La fiscalía señala dos obstáculos a la hora de procesar a los implicados: hasta 2003, cuando se aprobó el Plan de Ordenación del Territorio en Doñana (Potad), ni siquiera había herramientas para poder determinar conductas irregulares. Y, en segundo lugar, los delitos ambientales requieren que el daño sea evidente, y esto no ocurre si se analiza cada pozo de forma independiente, según la fiscalía.

Además, las sanciones administrativas -a veces de 60.000 euros- son abonadas por los empresarios, en efectivo, al día siguiente de la multa. Y el pozo sigue en su sitio. Es extremadamente difícil, añade Flores, cuantificar "qué cantidad de agua se ha extraído y cuánto beneficio ha reportado".

El alférez José Antonio Alfaro, responsable del Seprona en Huelva, cuenta 51 denuncias contra extracción de agua irregular en la provincia durante 2009. Alfaro señala otros delitos relacionados, como las 40 denuncias por incendios en las rudimentarias instalaciones eléctricas que se usan para extraer el agua. O las 60 denuncias por actuaciones contra las leyes sanitarias -al generar agua contaminada por granjas ilegales- y los 10 expedientes abiertos por talas de árboles.

Un paseo por los caminos agrícolas impresiona. Entre los municipios onubenses de Lucena y Moguer, por ejemplo, la sucesión de incendios acabó con parte de la arboleda y destapó sorpresas. Decenas de pozos surgieron de entre los matorrales. Felipe Fuentelsaz, responsable de Agricultura de WWF, mira desde el todoterreno, casi con desesperación, a ambos lados del camino de tierra. "Llevo cinco años inspeccionando la zona y he visto aparecer pozos nuevos de la noche a la mañana". De hecho, Fuentelsaz asegura que, desde la aprobación del Potad, se han creado unas 1.000 hectáreas más de cultivo en el entorno de Doñana. El monte no deja grandes beneficios económicos. La fresa, sí. La superficie bajo plástico en el entorno de Doñana es de entre 4.500 y 6.000 hectáreas, de donde sale más del 60% de la producción de fresa española, según WWF. Los beneficios de este petróleo rojo son de unos 9.000 euros por hectárea.
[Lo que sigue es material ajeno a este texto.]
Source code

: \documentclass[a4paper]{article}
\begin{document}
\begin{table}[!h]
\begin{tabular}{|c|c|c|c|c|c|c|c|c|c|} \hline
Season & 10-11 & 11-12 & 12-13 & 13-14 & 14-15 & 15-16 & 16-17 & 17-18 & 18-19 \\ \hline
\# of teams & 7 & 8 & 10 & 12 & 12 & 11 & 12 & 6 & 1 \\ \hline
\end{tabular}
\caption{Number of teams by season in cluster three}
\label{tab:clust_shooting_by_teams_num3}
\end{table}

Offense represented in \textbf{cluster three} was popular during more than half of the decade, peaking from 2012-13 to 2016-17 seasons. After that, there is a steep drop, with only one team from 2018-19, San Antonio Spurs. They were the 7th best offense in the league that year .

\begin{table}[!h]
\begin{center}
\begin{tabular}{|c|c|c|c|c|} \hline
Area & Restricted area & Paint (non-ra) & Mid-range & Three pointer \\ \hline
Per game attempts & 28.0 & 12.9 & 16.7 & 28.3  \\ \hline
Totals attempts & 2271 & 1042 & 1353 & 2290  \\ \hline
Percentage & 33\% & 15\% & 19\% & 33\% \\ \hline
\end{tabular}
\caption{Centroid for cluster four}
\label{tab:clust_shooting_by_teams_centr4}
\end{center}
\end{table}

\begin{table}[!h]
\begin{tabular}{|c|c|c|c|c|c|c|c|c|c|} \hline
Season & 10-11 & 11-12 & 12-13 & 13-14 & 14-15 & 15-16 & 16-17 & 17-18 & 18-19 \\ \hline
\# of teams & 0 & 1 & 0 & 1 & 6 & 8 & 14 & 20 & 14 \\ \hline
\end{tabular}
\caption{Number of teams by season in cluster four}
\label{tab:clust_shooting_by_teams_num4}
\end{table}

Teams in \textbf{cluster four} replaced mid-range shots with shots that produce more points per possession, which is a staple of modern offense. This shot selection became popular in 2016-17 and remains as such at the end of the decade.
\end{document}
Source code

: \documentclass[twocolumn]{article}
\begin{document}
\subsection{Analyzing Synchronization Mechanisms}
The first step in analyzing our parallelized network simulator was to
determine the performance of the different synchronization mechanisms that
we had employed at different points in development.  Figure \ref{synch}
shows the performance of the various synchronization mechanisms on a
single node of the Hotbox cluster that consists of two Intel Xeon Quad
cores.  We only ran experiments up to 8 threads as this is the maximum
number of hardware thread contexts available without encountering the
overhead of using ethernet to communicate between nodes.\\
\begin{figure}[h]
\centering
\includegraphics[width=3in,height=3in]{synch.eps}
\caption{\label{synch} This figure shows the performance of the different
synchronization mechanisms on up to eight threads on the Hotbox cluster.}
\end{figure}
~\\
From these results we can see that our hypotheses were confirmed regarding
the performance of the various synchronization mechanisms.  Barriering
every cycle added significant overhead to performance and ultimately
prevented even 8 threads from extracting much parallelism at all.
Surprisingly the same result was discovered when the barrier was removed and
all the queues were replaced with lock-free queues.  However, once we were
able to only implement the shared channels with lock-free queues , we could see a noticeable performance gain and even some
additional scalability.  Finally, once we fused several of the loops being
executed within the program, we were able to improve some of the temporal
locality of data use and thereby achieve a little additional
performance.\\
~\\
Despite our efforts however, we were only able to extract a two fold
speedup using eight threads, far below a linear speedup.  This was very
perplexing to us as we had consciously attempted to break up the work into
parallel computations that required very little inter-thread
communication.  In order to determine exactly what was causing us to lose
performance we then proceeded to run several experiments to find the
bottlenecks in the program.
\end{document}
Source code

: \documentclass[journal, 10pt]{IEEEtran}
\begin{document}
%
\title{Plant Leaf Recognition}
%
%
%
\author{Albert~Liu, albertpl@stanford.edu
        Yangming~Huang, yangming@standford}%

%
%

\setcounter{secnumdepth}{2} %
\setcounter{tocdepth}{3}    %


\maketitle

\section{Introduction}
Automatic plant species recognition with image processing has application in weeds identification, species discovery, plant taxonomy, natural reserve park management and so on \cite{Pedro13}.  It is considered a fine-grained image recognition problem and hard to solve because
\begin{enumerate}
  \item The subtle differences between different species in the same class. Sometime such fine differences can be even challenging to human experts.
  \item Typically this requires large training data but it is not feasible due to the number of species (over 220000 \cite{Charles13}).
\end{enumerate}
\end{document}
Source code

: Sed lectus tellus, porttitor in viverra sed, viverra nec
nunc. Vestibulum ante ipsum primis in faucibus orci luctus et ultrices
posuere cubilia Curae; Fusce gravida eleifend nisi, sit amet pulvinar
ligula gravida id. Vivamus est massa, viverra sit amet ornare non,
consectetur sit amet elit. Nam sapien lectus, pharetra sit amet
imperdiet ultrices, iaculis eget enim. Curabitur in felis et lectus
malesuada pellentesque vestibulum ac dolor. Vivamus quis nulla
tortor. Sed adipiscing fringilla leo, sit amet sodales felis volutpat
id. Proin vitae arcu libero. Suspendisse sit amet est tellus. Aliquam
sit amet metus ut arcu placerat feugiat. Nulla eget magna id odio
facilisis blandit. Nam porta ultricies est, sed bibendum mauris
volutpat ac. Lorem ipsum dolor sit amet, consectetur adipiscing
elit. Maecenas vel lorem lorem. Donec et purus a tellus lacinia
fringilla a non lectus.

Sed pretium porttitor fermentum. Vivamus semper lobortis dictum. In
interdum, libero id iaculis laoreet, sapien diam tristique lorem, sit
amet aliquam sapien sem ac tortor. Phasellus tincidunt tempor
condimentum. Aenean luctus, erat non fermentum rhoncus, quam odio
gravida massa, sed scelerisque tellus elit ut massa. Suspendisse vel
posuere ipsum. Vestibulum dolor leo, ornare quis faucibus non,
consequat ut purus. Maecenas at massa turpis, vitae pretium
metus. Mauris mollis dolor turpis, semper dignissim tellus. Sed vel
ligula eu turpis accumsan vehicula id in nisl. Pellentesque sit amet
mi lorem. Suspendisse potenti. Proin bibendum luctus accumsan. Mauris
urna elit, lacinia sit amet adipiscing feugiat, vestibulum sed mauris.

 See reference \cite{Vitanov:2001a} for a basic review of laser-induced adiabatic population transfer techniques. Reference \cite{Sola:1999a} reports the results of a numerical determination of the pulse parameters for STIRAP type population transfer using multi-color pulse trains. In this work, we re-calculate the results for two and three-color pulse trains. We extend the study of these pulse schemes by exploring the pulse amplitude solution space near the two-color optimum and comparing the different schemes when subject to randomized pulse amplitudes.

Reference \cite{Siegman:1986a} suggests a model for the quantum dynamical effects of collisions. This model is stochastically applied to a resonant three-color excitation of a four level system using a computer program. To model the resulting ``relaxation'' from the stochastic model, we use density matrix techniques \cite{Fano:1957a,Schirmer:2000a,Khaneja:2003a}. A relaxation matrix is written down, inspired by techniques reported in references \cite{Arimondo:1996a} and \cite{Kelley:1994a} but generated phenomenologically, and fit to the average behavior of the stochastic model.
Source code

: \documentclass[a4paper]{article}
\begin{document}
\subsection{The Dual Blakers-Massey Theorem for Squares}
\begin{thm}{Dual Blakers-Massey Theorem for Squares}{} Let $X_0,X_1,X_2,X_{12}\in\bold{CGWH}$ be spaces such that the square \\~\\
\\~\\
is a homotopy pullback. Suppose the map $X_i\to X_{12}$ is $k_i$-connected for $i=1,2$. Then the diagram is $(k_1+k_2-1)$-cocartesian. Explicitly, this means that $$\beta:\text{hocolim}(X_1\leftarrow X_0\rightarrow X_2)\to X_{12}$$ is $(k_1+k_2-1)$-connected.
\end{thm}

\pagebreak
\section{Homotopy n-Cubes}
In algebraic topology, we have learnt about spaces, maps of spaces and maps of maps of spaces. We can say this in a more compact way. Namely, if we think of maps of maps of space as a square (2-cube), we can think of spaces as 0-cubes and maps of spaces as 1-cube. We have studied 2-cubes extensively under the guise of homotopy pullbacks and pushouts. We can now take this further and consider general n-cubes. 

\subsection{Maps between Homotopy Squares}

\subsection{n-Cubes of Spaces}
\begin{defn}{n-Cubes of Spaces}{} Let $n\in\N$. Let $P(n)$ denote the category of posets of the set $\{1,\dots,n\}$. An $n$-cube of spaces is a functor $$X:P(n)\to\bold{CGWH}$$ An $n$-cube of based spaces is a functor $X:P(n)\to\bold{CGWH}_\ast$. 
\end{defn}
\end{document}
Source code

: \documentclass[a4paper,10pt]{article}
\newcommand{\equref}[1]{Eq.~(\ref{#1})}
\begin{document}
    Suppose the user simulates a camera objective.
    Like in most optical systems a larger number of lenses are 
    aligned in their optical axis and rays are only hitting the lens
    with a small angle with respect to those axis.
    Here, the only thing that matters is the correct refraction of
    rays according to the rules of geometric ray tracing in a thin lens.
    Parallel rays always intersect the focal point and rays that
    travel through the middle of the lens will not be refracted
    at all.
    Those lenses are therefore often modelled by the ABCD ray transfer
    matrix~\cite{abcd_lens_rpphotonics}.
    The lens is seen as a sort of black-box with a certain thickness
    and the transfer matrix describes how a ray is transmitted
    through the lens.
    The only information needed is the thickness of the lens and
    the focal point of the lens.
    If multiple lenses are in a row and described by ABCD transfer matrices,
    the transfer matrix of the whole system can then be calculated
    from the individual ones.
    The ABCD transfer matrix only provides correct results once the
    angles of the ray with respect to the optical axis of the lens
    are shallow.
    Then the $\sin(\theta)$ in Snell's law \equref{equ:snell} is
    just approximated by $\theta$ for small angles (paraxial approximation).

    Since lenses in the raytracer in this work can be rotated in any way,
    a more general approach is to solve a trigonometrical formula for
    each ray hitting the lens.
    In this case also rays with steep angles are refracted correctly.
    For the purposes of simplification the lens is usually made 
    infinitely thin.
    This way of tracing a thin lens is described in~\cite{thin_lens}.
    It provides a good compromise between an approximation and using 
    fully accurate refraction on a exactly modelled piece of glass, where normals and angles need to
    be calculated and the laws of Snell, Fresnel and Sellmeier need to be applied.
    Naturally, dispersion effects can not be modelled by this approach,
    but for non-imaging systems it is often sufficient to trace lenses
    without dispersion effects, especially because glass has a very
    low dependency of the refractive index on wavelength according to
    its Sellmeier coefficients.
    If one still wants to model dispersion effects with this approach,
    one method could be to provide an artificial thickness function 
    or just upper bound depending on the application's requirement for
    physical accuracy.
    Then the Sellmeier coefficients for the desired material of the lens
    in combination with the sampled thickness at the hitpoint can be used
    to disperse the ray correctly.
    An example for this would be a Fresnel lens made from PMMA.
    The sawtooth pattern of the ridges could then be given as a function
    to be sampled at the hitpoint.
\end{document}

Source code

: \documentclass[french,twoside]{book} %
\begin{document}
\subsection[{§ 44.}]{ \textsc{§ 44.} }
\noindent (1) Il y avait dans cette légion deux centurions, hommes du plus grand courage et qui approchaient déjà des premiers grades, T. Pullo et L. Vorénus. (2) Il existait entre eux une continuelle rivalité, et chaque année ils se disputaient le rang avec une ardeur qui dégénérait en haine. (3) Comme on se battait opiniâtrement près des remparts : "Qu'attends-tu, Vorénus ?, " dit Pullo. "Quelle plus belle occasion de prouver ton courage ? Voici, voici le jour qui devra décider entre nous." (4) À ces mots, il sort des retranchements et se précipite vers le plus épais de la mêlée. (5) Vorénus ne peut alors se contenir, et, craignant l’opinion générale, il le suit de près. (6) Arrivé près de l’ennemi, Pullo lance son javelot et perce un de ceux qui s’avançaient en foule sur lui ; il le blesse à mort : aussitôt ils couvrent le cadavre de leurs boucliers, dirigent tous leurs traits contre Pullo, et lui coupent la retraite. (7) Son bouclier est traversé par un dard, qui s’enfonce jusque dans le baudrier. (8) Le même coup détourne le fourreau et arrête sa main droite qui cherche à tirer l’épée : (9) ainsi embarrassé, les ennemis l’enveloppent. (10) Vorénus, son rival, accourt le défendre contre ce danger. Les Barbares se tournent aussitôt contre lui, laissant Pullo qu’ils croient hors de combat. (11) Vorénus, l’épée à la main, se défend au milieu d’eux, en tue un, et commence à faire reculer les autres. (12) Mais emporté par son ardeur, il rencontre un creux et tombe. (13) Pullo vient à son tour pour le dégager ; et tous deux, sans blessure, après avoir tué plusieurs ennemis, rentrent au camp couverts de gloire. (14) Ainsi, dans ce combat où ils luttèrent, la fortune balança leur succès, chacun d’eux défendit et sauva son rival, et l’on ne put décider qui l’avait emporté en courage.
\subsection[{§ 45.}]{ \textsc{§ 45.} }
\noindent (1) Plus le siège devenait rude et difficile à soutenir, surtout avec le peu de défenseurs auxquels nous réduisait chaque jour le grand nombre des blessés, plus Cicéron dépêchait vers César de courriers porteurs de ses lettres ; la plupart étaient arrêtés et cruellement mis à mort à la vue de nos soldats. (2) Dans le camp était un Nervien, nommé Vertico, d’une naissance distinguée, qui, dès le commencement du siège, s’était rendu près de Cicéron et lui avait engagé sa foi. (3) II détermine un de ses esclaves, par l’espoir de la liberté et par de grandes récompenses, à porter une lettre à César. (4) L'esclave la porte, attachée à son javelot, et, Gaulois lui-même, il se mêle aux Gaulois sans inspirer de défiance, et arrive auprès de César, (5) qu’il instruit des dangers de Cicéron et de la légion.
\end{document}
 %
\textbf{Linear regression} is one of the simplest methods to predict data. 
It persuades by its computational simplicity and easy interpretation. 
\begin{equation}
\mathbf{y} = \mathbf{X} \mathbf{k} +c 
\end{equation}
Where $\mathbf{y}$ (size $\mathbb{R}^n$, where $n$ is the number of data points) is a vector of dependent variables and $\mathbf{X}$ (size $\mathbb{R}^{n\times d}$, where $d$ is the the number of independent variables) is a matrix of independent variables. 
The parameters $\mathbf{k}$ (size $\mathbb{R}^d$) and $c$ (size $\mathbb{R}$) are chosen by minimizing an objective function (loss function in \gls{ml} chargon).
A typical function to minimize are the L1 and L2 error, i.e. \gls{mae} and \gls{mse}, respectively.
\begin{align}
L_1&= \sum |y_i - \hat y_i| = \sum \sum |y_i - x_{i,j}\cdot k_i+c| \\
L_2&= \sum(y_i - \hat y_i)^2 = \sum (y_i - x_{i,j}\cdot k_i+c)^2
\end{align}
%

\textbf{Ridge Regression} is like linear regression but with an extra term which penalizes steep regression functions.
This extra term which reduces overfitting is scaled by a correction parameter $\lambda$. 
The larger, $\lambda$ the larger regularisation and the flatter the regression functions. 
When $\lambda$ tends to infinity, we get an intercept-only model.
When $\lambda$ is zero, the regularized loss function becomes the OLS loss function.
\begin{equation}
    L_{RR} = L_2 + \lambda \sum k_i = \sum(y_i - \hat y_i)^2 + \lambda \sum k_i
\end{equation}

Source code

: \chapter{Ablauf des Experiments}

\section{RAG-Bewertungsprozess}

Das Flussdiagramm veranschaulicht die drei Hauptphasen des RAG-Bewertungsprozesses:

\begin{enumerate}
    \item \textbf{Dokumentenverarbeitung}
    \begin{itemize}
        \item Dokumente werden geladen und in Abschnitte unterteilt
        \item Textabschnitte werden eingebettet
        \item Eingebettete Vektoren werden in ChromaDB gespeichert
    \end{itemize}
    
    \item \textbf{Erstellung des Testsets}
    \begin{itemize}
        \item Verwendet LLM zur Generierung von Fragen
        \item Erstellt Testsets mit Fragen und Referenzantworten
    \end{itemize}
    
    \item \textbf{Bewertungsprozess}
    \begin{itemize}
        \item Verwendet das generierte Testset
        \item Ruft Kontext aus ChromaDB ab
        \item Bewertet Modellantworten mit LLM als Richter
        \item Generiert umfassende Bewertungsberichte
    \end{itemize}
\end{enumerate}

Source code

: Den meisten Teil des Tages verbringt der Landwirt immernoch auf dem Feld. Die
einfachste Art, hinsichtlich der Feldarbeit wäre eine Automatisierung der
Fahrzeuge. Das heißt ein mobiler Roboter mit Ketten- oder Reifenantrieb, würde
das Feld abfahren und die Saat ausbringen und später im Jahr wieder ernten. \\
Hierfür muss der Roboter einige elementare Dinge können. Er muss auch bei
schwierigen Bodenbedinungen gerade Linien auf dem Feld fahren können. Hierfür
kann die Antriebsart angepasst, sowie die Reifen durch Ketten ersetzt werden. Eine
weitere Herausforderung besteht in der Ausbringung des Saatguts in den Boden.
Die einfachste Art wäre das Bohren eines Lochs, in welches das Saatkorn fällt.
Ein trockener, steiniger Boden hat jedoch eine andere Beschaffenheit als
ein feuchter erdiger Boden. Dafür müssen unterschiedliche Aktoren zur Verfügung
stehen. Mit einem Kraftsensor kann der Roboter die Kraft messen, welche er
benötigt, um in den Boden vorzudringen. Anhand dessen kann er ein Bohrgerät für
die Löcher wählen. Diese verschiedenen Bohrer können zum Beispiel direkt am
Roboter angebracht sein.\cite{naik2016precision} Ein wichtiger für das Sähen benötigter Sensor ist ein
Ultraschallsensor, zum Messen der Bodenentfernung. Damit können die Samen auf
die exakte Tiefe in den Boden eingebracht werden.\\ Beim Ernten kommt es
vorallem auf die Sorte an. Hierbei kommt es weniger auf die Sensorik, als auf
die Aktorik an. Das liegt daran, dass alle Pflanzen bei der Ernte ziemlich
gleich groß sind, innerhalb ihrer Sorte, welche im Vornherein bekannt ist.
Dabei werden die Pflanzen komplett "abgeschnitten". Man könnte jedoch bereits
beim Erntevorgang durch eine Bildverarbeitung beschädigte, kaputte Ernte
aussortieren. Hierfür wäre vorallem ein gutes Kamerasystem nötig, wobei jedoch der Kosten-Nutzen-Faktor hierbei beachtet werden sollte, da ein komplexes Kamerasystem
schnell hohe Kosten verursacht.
La Consejería de Medio Ambiente andaluza dice que está aportando más recursos hídricos para aliviar la presión que se ejerce sobre el acuífero y ordenar el territorio. "Hay que ver cuántos pozos son, si se pueden regular, conjugar los intereses de todos", explica la Junta. El delegado de Medio Ambiente en Huelva, Juan Manuel López, menciona alguno de los proyectos que saldrán "de forma inminente": el trasvase de 4,9 hectómetros cúbicos desde la cuenca del Guadiana a la zona del condado -ya anunciado en 2007- y el Plan de Ordenación de las zonas de regadío ubicadas al norte de la Corona Forestal de Doñana, también anunciado hace tres años. La Junta quiere compatibilizar la agricultura y la protección medioambiental. Según López, se abren "numerosos expedientes sancionadores". En la actualidad, en Huelva, son ocho.

Y los agricultores, por su parte, piden que no se les culpabilice del problema. Sólo algunos se aprovechan. "Como el monte no se queja, hacen lo que quieren", resumen. Los demás quieren organizarse cuanto antes y piden a la Administración que ejecuten de una vez sus planes.